Presented at
BSidesLV 2015,
Aug. 5, 2015, 4 p.m.
(50 minutes).
SDR can be used to accomplish a many varied thing in the wireless world,
from plotting air traffic in realtime, to contacting old NASA space
probes, and reverse engineering restaurant pager protocols. In this talk
I'll review some interesting and unusual radio systems, and show how you
can interact with them using open source software and cheap hardware.

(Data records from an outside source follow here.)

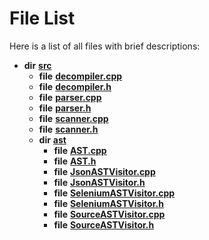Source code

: 
# File List

Here is a list of all files with brief descriptions:


* **dir** [**src**](dir_68267d1309a1af8e8297ef4c3efbcdba.md)     
    * **file** [**decompiler.cpp**](decompiler_8cpp.md) 
    * **file** [**decompiler.h**](decompiler_8h.md)     
    * **file** [**parser.cpp**](parser_8cpp.md) 
    * **file** [**parser.h**](parser_8h.md)     
    * **file** [**scanner.cpp**](scanner_8cpp.md)     
    * **file** [**scanner.h**](scanner_8h.md)     
    * **dir** [**ast**](dir_203e5988f1ed315d29383d699972de6f.md)     
        * **file** [**AST.cpp**](AST_8cpp.md) 
        * **file** [**AST.h**](AST_8h.md)     
        * **file** [**JsonASTVisitor.cpp**](JsonASTVisitor_8cpp.md)     
        * **file** [**JsonASTVisitor.h**](JsonASTVisitor_8h.md)     
        * **file** [**SeleniumASTVisitor.cpp**](SeleniumASTVisitor_8cpp.md) 
        * **file** [**SeleniumASTVisitor.h**](SeleniumASTVisitor_8h.md)     
        * **file** [**SourceASTVisitor.cpp**](SourceASTVisitor_8cpp.md) 
        * **file** [**SourceASTVisitor.h**](SourceASTVisitor_8h.md)     

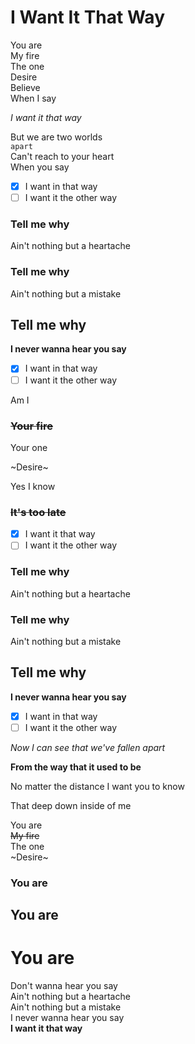 # I Want It That Way
You are	<br>
My fire <br>
The one <br>
Desire <br>
Believe <br>
When I say <br>

*I want it that way*

But we are two worlds <br>
`apart`<br>
Can't reach to your heart <br>
When you say <br>
- [x] I want in that way
- [ ] I want it the other way

### Tell me why
Ain't nothing but a heartache
### Tell me why 
Ain't nothing but a mistake
## Tell me why
**I never wanna hear you say**
- [x] I want in that way
- [ ] I want it the other way

Am I
### ~~Your fire~~
Your one

~Desire~

Yes I know
### ~~It's too late~~
- [x] I want it that way
- [ ] I want it the other way

### Tell me why
Ain't nothing but a heartache
### Tell me why 
Ain't nothing but a mistake
## Tell me why
**I never wanna hear you say**
- [x] I want in that way
- [ ] I want it the other way

*Now I can see that we've fallen apart*  

**From the way that it used to be**  

No matter the distance I want you to know  

That deep down inside of me <br>

You are <br>
~~My fire~~ <br>
The one <br>
~Desire~ <br>
### You are
## You are 
# You are
Don't wanna hear you say <br>
Ain't nothing but a heartache <br>
Ain't nothing but a mistake <br>
I never wanna hear you say <br>
**I want it that way**
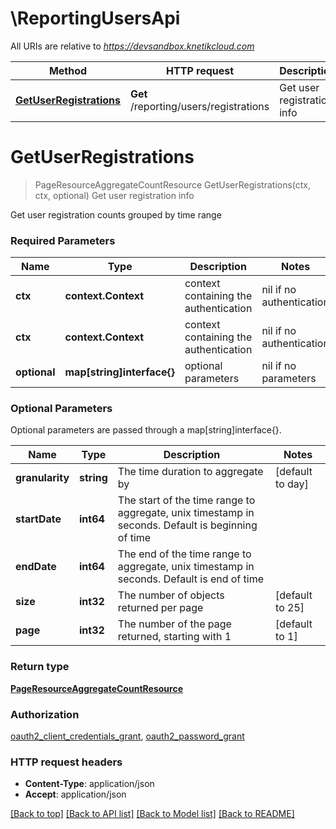 # \ReportingUsersApi

All URIs are relative to *https://devsandbox.knetikcloud.com*

Method | HTTP request | Description
------------- | ------------- | -------------
[**GetUserRegistrations**](ReportingUsersApi.md#GetUserRegistrations) | **Get** /reporting/users/registrations | Get user registration info


# **GetUserRegistrations**
> PageResourceAggregateCountResource GetUserRegistrations(ctx, ctx, optional)
Get user registration info

Get user registration counts grouped by time range

### Required Parameters

Name | Type | Description  | Notes
------------- | ------------- | ------------- | -------------
 **ctx** | **context.Context** | context containing the authentication | nil if no authentication
 **ctx** | **context.Context** | context containing the authentication | nil if no authentication
 **optional** | **map[string]interface{}** | optional parameters | nil if no parameters

### Optional Parameters
Optional parameters are passed through a map[string]interface{}.

Name | Type | Description  | Notes
------------- | ------------- | ------------- | -------------
 **granularity** | **string**| The time duration to aggregate by | [default to day]
 **startDate** | **int64**| The start of the time range to aggregate, unix timestamp in seconds. Default is beginning of time | 
 **endDate** | **int64**| The end of the time range to aggregate, unix timestamp in seconds. Default is end of time | 
 **size** | **int32**| The number of objects returned per page | [default to 25]
 **page** | **int32**| The number of the page returned, starting with 1 | [default to 1]

### Return type

[**PageResourceAggregateCountResource**](PageResource«AggregateCountResource».md)

### Authorization

[oauth2_client_credentials_grant](../README.md#oauth2_client_credentials_grant), [oauth2_password_grant](../README.md#oauth2_password_grant)

### HTTP request headers

 - **Content-Type**: application/json
 - **Accept**: application/json

[[Back to top]](#) [[Back to API list]](../README.md#documentation-for-api-endpoints) [[Back to Model list]](../README.md#documentation-for-models) [[Back to README]](../README.md)

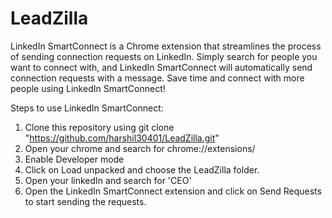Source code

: # LeadZilla

LinkedIn SmartConnect is a Chrome extension that streamlines the process of sending connection requests on LinkedIn. Simply search for people you want to connect with, and LinkedIn SmartConnect will automatically send connection requests with a message. Save time and connect with more people using LinkedIn SmartConnect!

Steps to use LinkedIn SmartConnect: 
  1. Clone this repository using git clone "https://github.com/harshil30401/LeadZilla.git"
  2. Open your chrome and search for chrome://extensions/
  3. Enable Developer mode
  4. Click on Load unpacked and choose the LeadZilla folder.
  5. Open your linkedIn and search for 'CEO'
  6. Open the LinkedIn SmartConnect extension and click on Send Requests to start sending the requests.
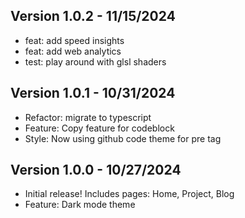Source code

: ## Version 1.0.2 - 11/15/2024
- feat: add speed insights
- feat: add web analytics
- test: play around with glsl shaders

## Version 1.0.1 - 10/31/2024
- Refactor: migrate to typescript
- Feature: Copy feature for codeblock
- Style: Now using github code theme for pre tag

## Version 1.0.0 - 10/27/2024
- Initial release! Includes pages: Home, Project, Blog
- Feature: Dark mode theme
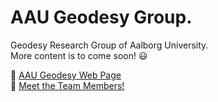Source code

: # AAU Geodesy Group.
Geodesy Research Group of Aalborg University.  
More content is to come soon! 😃

🔗 [AAU Geodesy Web Page](https://aaugeodesy.com/)  
👥 [Meet the Team Members!](https://aaugeodesy.com/team-members/)

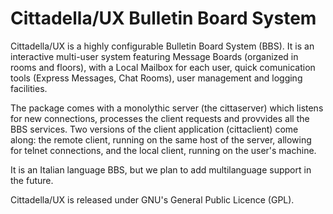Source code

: # Cittadella/UX Bulletin Board System

Cittadella/UX is a highly configurable Bulletin Board System (BBS).
It is an interactive multi-user system featuring Message Boards (organized
in rooms and floors), with a Local Mailbox for each user, quick comunication
tools (Express Messages, Chat Rooms), user management and logging facilities.

The package comes with a monolythic server (the cittaserver) which listens
for new connections, processes the client requests and provvides all the BBS
services. Two versions of the client application (cittaclient) come along: the
remote client, running on the same host of the server, allowing for telnet
connections, and the local client, running on the user's machine.

It is an Italian language BBS, but we plan to add multilanguage support in
the future.

Cittadella/UX is released under GNU's General Public Licence (GPL).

Of
particular interest is security: wireless systems (consumer, corporate,
government, amateur) are widely deployed and often vulnerable.
Some of the areas to be covered include: decoding existing, and creating
your own, First Person View video from drones, radio spectrum monitoring
and signal detection, visualising multipath propagation using digital TV
transmissions, and vehicular proximity smart keys.
Presenters:
-
Balint Seeber
A software engineer by training, Balint is a perpetual hacker, the
Director of Vulnerability Research at Bastille Networks, and guy behind
spench.net . His passion is Software Defined Radio
and discovering all that can be decoded from the ether, as well as
extracting interesting information from lesser-known data sources and
visualising them in novel ways. When not receiving electromagnetic
radiation, he likes to develop interactive web apps for presenting
spatial data. Originally from Australia, he moved to the United States
in 2012 to pursue his love of SDR as the Applications Specialist and SDR
Evangelist at Ettus Research.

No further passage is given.